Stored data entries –
•••••
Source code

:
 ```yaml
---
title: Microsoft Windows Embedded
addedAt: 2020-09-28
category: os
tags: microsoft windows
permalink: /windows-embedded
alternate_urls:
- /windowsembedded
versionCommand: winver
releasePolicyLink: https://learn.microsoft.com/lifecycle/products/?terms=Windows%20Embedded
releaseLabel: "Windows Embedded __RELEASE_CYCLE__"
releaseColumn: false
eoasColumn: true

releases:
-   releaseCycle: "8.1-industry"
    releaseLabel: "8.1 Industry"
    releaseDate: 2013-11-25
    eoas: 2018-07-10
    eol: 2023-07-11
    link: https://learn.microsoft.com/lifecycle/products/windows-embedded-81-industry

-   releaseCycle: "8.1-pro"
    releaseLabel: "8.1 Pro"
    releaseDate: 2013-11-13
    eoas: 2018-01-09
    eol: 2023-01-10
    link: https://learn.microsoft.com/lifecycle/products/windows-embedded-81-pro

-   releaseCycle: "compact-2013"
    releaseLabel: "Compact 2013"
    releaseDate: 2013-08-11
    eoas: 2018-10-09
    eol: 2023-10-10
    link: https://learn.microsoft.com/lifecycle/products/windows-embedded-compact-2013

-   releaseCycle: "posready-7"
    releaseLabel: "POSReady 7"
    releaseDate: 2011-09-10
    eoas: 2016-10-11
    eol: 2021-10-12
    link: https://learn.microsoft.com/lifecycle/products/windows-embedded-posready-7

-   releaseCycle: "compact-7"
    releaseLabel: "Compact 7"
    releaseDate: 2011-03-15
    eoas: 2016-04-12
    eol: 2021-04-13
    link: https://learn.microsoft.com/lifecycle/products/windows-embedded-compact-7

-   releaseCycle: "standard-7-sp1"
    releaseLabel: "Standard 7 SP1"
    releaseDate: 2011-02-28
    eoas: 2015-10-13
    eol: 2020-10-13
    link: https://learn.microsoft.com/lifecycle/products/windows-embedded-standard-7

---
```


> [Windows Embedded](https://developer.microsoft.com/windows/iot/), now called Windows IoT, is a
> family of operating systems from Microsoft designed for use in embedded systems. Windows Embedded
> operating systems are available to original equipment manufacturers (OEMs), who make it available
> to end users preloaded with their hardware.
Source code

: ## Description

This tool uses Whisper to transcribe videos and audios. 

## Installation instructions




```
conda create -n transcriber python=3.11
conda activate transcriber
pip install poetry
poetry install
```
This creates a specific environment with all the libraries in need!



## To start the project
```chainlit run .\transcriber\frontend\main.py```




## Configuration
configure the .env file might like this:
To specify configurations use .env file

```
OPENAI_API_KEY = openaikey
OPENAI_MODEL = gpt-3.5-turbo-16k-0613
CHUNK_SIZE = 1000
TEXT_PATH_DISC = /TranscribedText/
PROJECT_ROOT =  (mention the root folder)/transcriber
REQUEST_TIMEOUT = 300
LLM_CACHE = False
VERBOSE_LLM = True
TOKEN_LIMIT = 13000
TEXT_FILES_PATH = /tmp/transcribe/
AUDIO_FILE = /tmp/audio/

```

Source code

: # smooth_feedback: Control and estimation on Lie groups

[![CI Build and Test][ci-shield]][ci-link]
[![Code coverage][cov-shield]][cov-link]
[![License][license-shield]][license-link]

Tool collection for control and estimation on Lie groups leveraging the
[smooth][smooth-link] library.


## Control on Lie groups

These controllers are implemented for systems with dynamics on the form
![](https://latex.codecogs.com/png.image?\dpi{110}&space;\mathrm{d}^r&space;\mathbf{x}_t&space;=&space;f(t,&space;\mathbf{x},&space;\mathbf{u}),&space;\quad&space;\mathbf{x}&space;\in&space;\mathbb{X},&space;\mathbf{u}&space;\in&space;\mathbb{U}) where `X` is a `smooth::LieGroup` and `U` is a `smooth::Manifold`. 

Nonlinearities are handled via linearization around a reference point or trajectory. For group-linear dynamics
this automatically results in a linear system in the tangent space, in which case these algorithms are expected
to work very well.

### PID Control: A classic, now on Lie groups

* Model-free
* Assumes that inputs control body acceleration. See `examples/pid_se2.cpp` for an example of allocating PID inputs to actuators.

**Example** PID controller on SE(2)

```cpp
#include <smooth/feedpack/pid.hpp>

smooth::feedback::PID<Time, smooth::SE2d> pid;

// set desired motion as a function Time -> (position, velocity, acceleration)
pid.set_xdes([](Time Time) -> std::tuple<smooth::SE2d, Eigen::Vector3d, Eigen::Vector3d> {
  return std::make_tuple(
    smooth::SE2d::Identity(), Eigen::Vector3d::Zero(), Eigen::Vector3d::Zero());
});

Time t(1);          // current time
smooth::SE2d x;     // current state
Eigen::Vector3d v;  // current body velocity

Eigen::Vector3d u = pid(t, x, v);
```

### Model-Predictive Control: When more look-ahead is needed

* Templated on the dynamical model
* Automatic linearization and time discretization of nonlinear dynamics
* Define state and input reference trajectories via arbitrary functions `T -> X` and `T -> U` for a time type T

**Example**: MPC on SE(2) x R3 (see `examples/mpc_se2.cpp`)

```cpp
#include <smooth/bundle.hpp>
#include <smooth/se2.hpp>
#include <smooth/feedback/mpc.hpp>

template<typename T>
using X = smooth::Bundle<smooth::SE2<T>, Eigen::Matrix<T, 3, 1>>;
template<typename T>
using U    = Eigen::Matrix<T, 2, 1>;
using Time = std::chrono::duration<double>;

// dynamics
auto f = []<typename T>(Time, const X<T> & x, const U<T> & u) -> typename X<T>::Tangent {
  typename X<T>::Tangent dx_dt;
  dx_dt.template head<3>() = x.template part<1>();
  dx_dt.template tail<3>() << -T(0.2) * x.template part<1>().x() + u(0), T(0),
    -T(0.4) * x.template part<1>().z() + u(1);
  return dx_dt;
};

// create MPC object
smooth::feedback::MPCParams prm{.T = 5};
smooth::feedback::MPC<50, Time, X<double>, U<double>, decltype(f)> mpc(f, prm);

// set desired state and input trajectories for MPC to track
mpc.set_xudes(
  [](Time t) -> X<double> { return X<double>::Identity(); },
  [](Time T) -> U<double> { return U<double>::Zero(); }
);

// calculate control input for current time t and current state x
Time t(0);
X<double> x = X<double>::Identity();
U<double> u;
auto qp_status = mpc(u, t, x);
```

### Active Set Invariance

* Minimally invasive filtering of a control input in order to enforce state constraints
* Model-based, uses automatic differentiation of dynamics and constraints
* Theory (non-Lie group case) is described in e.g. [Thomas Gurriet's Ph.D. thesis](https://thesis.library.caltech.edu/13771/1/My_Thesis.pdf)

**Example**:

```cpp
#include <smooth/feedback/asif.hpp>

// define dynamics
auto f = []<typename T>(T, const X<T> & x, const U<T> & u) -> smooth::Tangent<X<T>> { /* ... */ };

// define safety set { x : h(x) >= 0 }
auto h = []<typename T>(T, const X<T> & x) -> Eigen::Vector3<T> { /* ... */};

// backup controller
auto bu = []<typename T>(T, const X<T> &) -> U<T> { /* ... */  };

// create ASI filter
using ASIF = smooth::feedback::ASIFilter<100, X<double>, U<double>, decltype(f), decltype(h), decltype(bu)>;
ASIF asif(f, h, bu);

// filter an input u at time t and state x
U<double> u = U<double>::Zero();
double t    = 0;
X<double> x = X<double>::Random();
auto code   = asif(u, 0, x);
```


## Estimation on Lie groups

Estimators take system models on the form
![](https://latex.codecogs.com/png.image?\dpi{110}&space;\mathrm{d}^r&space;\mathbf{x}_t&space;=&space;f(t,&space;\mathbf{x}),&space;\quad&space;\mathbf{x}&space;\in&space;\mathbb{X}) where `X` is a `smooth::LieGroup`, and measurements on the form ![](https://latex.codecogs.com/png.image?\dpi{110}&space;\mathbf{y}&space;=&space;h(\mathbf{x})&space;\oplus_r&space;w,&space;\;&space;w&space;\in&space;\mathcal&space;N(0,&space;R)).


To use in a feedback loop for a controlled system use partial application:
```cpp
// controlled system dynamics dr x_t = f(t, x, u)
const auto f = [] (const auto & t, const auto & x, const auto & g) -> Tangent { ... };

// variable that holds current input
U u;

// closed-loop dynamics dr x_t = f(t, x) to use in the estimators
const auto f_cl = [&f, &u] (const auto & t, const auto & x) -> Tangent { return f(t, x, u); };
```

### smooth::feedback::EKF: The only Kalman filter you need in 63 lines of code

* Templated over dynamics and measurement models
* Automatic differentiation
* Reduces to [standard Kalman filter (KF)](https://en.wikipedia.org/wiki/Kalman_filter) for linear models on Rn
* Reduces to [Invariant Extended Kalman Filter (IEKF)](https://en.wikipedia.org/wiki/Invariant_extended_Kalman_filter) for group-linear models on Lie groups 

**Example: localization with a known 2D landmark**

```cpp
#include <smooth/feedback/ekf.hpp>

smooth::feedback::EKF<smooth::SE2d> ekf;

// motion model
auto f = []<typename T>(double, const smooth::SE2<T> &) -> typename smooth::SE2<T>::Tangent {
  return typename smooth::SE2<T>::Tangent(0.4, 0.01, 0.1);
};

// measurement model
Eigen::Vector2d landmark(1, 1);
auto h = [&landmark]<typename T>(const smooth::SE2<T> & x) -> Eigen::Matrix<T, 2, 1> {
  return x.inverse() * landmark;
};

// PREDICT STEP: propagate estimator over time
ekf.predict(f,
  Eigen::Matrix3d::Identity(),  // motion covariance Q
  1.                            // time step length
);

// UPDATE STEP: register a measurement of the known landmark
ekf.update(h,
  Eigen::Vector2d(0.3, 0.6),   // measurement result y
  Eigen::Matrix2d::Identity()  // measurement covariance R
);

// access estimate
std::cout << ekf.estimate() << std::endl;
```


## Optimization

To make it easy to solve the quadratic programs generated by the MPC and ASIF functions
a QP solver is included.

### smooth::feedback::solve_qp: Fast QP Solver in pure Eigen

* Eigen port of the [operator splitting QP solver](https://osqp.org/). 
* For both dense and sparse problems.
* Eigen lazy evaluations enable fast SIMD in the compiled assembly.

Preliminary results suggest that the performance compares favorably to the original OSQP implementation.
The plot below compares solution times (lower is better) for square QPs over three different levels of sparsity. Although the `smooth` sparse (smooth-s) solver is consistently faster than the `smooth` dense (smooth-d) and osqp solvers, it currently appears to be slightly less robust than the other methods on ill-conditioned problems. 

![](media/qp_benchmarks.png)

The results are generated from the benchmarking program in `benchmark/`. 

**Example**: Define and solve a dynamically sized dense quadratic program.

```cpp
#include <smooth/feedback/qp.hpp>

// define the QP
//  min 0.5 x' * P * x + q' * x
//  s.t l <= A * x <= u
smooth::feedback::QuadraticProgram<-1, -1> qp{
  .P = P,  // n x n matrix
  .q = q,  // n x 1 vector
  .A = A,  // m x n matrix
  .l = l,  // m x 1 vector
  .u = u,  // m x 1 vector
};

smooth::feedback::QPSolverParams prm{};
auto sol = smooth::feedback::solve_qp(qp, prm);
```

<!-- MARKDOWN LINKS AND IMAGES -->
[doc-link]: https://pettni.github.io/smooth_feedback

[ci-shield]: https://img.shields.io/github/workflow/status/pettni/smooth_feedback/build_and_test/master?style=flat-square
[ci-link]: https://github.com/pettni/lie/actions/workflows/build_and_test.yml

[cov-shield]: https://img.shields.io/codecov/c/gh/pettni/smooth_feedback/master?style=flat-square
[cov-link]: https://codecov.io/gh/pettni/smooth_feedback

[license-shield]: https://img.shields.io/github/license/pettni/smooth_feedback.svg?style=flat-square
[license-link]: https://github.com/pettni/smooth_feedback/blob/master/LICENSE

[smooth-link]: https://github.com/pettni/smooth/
•••••
Work to be completed – Which lines in the records above contain the word "generated"? Copy each one.

Final answer –
To make it easy to solve the quadratic programs generated by the MPC and ASIF functions
The results are generated from the benchmarking program in `benchmark/`. 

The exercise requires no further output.